Image Credit: Feral Cat Den

In Genesis Noir, Abel and Anthony combine Calvino’s mystical approach to science fiction with a film noir aesthetic. This emerged organically from their background in advertising. They’ve both worked a lot with web design and motion graphic animation, so they knew they wanted to make a 2D game. Genesis Noir’s aesthetic is flat, and objects and people appear more like sketches of an idea. It’s an abstract representation of a world, which enables Feral Cat to add in references to mathematics and science.

“There’s a whole bunch of weird symbology in the visuals, which is kind of like the stuff that we’re not showing directly,” said Abel. “So like the person who creates the seeding environment is the embodiment of the golden ratio, and the tree that you see him sprout at the very beginning, the fruits are the phi symbol, which is the symbol for the golden ratio in the Greek letter.”

As for the gameplay, the team describes wanting to create a “tactile” game. It’s inspired by point-and-click exploration games such as Amanita Design‘s Samorost series and Vectorpark’s Windosill. Abel says that they didn’t want to create complicated puzzles with obfuscated solutions or troublesome mechanics like inventory management.

“Creating interactions that are understandable within this very simple, abstract world is definitely a big challenge,” said Anthony. “So we’re trying to find a balance where things are simple and feel nice, but have moments of delight and surprise and a progression to them. Sometimes we might have some more traditional game mechanic-y, design-y kind of things, but the majority is things you solve and experience by exploring the different ways you can interact with the system rather than mastering or deducing how to solve it.”

It’s been working on the game for about a year and a half now, though the idea started percolating in 2014. Anthony says that it’s been an enjoyable experience getting to spend more time on a project rather than adhere to the fast-paced schedule of the advertising world where a project might last only two or three months at a time.

“So it’s been really, really refreshing to approach a project and create a task without having to feel like an imminent deadline,” said Anthony. “Just kind of being patient with it, the story solves itself or takes itself into directions that if I sat down and tried to like blow through it I might not discover.”

For its Kickstarter campaign, Feral Cat will be releasing a free demo that showcases the style and mechanics from the main title. Instead of taking an excerpt from the game, however, it will be a standalone experience.

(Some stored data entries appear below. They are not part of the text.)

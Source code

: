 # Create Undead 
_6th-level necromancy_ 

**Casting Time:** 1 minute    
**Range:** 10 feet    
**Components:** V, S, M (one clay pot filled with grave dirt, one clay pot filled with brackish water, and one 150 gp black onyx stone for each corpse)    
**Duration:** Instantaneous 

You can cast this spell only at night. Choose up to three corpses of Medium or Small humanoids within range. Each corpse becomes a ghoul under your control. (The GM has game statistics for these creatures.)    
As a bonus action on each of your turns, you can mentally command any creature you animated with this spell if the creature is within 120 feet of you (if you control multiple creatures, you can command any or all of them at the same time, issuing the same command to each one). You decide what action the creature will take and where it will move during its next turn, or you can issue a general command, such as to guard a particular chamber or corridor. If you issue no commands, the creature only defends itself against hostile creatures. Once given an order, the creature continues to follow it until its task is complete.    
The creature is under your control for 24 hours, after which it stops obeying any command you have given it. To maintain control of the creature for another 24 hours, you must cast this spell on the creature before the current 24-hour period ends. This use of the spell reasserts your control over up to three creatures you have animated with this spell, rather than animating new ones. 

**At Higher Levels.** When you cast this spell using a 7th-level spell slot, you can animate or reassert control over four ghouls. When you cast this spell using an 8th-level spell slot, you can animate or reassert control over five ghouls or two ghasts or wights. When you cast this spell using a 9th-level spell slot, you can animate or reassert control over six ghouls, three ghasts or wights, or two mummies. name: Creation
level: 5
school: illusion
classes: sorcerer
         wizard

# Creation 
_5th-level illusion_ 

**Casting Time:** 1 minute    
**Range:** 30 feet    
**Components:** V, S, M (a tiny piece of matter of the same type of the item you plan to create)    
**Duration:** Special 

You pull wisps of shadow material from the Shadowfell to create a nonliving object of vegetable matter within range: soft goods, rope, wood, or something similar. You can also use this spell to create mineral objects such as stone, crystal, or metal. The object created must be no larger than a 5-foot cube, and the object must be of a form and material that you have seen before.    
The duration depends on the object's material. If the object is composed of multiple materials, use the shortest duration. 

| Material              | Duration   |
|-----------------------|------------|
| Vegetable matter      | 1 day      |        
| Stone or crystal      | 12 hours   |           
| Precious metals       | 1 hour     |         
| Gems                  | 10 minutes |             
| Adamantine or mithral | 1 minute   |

“We’re making a little web demo, so it’s a little side story web experience,” said Abel. “You don’t have to install anything, you just go on the web browser to play a little bit of a side thing just to get a feel for the interactions and the kind of stuff we’re going for.”

“Yeah, it’s a fun little experience where No Man, the main character, is busking,” said Anthony. “So you kind of draw constellations and you create little music synthesizers. So you can create your own constellations and make music out of it.”